→ WORK REQUEST:
A word-for-word restatement of every entry is what is needed here.

→ RECORD EXTRACTS:

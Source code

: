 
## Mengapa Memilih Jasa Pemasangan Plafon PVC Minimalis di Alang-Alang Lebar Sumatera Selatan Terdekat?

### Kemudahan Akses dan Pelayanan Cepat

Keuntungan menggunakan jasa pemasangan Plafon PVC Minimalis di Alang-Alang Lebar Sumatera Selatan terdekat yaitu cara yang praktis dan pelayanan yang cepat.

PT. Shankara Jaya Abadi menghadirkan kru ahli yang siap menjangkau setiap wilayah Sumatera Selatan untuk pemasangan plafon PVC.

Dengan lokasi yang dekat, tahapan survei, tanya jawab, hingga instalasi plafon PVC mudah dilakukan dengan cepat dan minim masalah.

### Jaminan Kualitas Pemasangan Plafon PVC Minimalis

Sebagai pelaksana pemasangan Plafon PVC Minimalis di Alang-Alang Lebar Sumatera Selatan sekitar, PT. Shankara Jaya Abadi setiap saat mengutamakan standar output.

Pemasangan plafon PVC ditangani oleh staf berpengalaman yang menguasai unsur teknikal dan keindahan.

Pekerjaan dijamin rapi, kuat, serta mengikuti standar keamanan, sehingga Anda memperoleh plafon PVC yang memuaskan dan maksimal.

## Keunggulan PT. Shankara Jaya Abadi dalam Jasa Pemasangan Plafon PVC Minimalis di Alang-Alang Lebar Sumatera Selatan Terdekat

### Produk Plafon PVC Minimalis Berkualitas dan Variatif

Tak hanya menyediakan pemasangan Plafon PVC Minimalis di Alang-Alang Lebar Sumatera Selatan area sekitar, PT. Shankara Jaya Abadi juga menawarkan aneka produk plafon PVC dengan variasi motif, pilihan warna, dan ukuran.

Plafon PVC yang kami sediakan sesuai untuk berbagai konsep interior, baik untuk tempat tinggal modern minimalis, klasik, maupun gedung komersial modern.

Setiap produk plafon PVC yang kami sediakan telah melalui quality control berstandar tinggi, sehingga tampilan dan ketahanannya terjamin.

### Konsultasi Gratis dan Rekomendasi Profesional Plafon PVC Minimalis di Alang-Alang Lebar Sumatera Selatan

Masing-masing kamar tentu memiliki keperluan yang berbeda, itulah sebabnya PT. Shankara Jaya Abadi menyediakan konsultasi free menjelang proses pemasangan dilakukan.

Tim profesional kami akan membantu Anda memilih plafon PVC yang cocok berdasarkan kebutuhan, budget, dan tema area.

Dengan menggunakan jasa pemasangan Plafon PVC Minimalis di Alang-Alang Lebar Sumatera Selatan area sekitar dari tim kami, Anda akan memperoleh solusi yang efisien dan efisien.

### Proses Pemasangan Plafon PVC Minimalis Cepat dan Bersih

→ ANSWER TO THE EXERCISE:
Source code

: 
## Mengapa Memilih Jasa Pemasangan Plafon PVC Minimalis di Alang-Alang Lebar Sumatera Selatan Terdekat?

### Kemudahan Akses dan Pelayanan Cepat

Keuntungan menggunakan jasa pemasangan Plafon PVC Minimalis di Alang-Alang Lebar Sumatera Selatan terdekat yaitu cara yang praktis dan pelayanan yang cepat.

PT. Shankara Jaya Abadi menghadirkan kru ahli yang siap menjangkau setiap wilayah Sumatera Selatan untuk pemasangan plafon PVC.

Dengan lokasi yang dekat, tahapan survei, tanya jawab, hingga instalasi plafon PVC mudah dilakukan dengan cepat dan minim masalah.

### Jaminan Kualitas Pemasangan Plafon PVC Minimalis

Sebagai pelaksana pemasangan Plafon PVC Minimalis di Alang-Alang Lebar Sumatera Selatan sekitar, PT. Shankara Jaya Abadi setiap saat mengutamakan standar output.

Pemasangan plafon PVC ditangani oleh staf berpengalaman yang menguasai unsur teknikal dan keindahan.

Pekerjaan dijamin rapi, kuat, serta mengikuti standar keamanan, sehingga Anda memperoleh plafon PVC yang memuaskan dan maksimal.

## Keunggulan PT. Shankara Jaya Abadi dalam Jasa Pemasangan Plafon PVC Minimalis di Alang-Alang Lebar Sumatera Selatan Terdekat

### Produk Plafon PVC Minimalis Berkualitas dan Variatif

Tak hanya menyediakan pemasangan Plafon PVC Minimalis di Alang-Alang Lebar Sumatera Selatan area sekitar, PT. Shankara Jaya Abadi juga menawarkan aneka produk plafon PVC dengan variasi motif, pilihan warna, dan ukuran.

Plafon PVC yang kami sediakan sesuai untuk berbagai konsep interior, baik untuk tempat tinggal modern minimalis, klasik, maupun gedung komersial modern.

Setiap produk plafon PVC yang kami sediakan telah melalui quality control berstandar tinggi, sehingga tampilan dan ketahanannya terjamin.

### Konsultasi Gratis dan Rekomendasi Profesional Plafon PVC Minimalis di Alang-Alang Lebar Sumatera Selatan

Masing-masing kamar tentu memiliki keperluan yang berbeda, itulah sebabnya PT. Shankara Jaya Abadi menyediakan konsultasi free menjelang proses pemasangan dilakukan.

Tim profesional kami akan membantu Anda memilih plafon PVC yang cocok berdasarkan kebutuhan, budget, dan tema area.

Dengan menggunakan jasa pemasangan Plafon PVC Minimalis di Alang-Alang Lebar Sumatera Selatan area sekitar dari tim kami, Anda akan memperoleh solusi yang efisien dan efisien.

### Proses Pemasangan Plafon PVC Minimalis Cepat dan Bersih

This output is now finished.